With the nation now in the grip of recession, PKF Consulting of Atlanta predicts that the occupancy rate will slip a full four percentage points to an average of 58.3% nationally, falling below the previous low point established in 2002.

The decline is being fueled by an untimely collision of circumstances. Both leisure and corporate travelers are retreating just as a flood of new hotels — many planned in 2005 and 2006 when occupancies were on the rise — hits the market.

Facing the toughest competitive conditions in years, hoteliers will be able to raise their room rates a scant 0.1% this year, forecasts PKF, while revenue per available room (RevPAR) tumbles 4.3% and hotel profits decline, on average, 7.9%.

Hotels in New York, traditionally the nation's most vibrant market after Las Vegas, have reduced their room rates by a nearly unprecedented 6% this year, a sign of the new discounting psychology.

“When the panic began on Wall Street, there was an immediate and significant decline in corporate travel,” says Mark Woodworth, president of PKF. “It's been surprising to see the fundamentals of the lodging industry fall so far, so quickly. New hotels coming to the market are exacerbating the falloff in demand.”

Some projects shelved

There are signals from developers, however, that the pipeline of new projects is suddenly shrinking. Lodging Econometrics of Portsmouth, N.H., reported in October that 740,000 rooms were either under construction or planned, down 6% from the 785,000 in the pipeline at mid-year. In a sign of the times, plans for a Mandarin Oriental hotel in Dallas were put on hold, while construction of a Westin in the suburbs of Dallas was suddenly halted with four stories already erected.

The cancellations have risen for three consecutive quarters to levels not seen since the period after 9/11, says Patrick Ford, president of Lodging Econometrics. “We expect cancellations to continue to increase until hotel developers can get loans again,” he says. “There is little or no lending available right now, which affects both construction financing and transactions.”

Mark Gordon, head of the U.S. hotel group for Cushman & Wakefield in New York, says that big convention cities such as Chicago, Dallas and Atlanta that are dependent on corporate travel are likely to suffer the most in the downturn. Slowing leisure travel to Orlando will hit that market hard, too, Gordon believes. “More diverse markets like San Francisco, New York and Washington, D.C., that attract a lot of global travelers are typically less exposed in a down cycle like this.”

Full-service hotels in big cities are feeling the brunt of the falloff in demand and are struggling to obtain financing. Many experts predict that the limited-service sector, particularly roadside hotels along interstates with brands such as Holiday Inn Express, will fare much better.

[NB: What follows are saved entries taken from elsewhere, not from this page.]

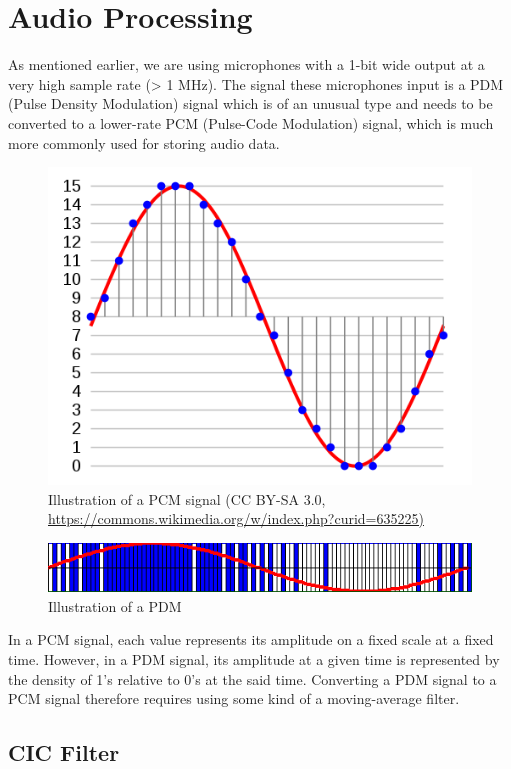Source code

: \documentclass[]{report}
\begin{document}
\hypertarget{audio-processing}{%
\section{Audio Processing}\label{audio-processing}}

As mentioned earlier, we are using microphones with a 1-bit wide output
at a very high sample rate (\textgreater{} 1 MHz). The signal these
microphones input is a PDM (Pulse Density Modulation) signal which is of
an unusual type and needs to be converted to a lower-rate PCM
(Pulse-Code Modulation) signal, which is much more commonly used for
storing audio data.

\begin{figure}[h]
\centering
\includegraphics[width=0.7\linewidth]{Pictures/PCM.png}
\caption{Illustration of a PCM signal (CC BY-SA 3.0, \url{https://commons.wikimedia.org/w/index.php?curid=635225)}}
\end{figure}

\begin{figure}[h]
\centering
\includegraphics[width=1.0\linewidth]{Pictures/PDM.png}
\caption{Illustration of a PDM}
\end{figure}

In a PCM signal, each value represents its amplitude on a fixed scale at
a fixed time. However, in a PDM signal, its amplitude at a given time is
represented by the density of 1's relative to 0's at the said time.
Converting a PDM signal to a PCM signal therefore requires using some
kind of a moving-average filter.

\hypertarget{cic-filter}{%
\subsection{CIC Filter}\label{cic-filter}}
\end{document}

Mega-hotel deals are tough to complete now, Gordon says, but regional banks are still financing loans for deals under $20 million.

Financing costs escalate

Just how troubled are hotel owners right now? So far, there are few signs of panic. “Capital markets have been prudent and the levels of leverage aren't as high as what we saw in the recession of the early 1990s, when hotel owners were feeling a lot of pain,” says Woodworth of PKF. “Hotel owners who don't have to sell will wait. That may change later in 2009 as we see some borrowers with loans maturing who have to go out and find new debt. Then we may begin to see some visible signs of stress.”

Most hotels in late stages of the development pipeline have their financing in place. Kimpton Group Holding LLC in San Francisco and its development partners plan to open the Epic Hotel in Miami by Christmas and then the View Hotel in New York in January. The latter is a 225-room adaptive reuse of an old warehouse building. But the company has put projects on hold indefinitely in Milwaukee and Austin, Texas.

Joseph Long, Kimpton's executive vice president for acquisitions and development, reports that lenders who a year ago would finance hotel construction at an interest rate of 6% are now demanding 12% and more. For a $50 million construction loan spread over two years, he notes, that amounts to an extra $4 to $5 million in project costs. “That's tough for developers to absorb,” Long says. “These extra costs will kill a lot of deals. It's a tough time for our industry.”